Stored dataset items
***
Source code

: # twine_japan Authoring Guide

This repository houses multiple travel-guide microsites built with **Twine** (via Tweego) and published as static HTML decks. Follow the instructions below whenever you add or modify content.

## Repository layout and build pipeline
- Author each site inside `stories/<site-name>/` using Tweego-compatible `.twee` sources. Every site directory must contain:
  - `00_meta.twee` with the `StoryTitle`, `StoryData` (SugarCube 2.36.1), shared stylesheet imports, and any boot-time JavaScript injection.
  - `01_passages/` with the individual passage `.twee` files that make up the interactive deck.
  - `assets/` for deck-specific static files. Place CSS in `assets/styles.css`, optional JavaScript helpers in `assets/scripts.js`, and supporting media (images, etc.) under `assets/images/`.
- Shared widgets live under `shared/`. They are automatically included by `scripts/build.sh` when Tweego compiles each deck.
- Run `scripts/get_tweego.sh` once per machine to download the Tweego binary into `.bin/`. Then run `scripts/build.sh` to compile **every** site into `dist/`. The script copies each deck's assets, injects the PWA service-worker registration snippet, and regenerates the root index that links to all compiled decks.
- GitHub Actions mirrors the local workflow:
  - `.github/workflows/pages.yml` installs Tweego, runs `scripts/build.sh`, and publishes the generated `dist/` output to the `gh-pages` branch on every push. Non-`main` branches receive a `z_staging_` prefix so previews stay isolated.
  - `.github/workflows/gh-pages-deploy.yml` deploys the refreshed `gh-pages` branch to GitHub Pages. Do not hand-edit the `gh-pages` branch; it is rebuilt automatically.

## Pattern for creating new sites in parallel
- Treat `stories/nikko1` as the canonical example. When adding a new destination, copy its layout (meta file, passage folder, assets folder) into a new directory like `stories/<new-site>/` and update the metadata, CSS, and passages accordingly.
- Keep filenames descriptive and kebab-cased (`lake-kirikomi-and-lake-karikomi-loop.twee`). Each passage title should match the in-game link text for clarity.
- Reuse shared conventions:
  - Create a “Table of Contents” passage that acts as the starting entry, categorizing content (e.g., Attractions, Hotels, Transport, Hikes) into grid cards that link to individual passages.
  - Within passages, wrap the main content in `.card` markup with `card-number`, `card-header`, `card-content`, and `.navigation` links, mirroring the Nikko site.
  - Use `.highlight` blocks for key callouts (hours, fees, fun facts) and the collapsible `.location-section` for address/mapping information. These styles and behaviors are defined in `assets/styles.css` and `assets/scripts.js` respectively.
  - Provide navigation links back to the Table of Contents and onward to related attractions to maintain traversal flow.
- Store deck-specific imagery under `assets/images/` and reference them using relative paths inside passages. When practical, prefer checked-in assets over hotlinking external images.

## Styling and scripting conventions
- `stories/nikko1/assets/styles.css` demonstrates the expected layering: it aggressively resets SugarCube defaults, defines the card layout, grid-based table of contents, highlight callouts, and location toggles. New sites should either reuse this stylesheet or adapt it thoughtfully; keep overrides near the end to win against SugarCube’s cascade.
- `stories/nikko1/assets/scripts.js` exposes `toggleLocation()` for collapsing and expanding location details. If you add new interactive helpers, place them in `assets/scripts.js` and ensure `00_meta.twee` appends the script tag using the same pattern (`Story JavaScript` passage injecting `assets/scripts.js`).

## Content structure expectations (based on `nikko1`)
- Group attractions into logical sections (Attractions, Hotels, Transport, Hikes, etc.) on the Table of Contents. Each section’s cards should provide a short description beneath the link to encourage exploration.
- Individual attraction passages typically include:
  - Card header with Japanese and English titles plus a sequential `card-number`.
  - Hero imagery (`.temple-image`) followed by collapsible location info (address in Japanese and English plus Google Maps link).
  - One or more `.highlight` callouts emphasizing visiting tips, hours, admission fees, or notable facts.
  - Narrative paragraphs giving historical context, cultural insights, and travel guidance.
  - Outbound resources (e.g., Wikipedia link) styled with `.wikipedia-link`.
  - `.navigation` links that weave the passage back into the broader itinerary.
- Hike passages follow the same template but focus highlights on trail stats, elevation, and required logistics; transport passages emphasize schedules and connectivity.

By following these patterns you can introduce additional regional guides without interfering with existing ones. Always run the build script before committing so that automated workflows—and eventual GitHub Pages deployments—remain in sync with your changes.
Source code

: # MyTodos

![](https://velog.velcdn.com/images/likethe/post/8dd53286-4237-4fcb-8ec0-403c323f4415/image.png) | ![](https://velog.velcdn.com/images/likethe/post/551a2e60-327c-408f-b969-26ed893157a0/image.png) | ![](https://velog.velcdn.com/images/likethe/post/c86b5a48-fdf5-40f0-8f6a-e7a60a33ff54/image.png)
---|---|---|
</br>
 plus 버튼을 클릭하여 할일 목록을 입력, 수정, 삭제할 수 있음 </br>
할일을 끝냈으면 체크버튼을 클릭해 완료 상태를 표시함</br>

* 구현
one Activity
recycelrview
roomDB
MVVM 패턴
***
● **To do**: From the data above, output exactly the lines between the one containing "- Outbound resources" and the one containing "- Hike passages", counting both of them.

● **Task output**:
  - Outbound resources (e.g., Wikipedia link) styled with `.wikipedia-link`.
  - `.navigation` links that weave the passage back into the broader itinerary.
- Hike passages follow the same template but focus highlights on trail stats, elevation, and required logistics; transport passages emphasize schedules and connectivity.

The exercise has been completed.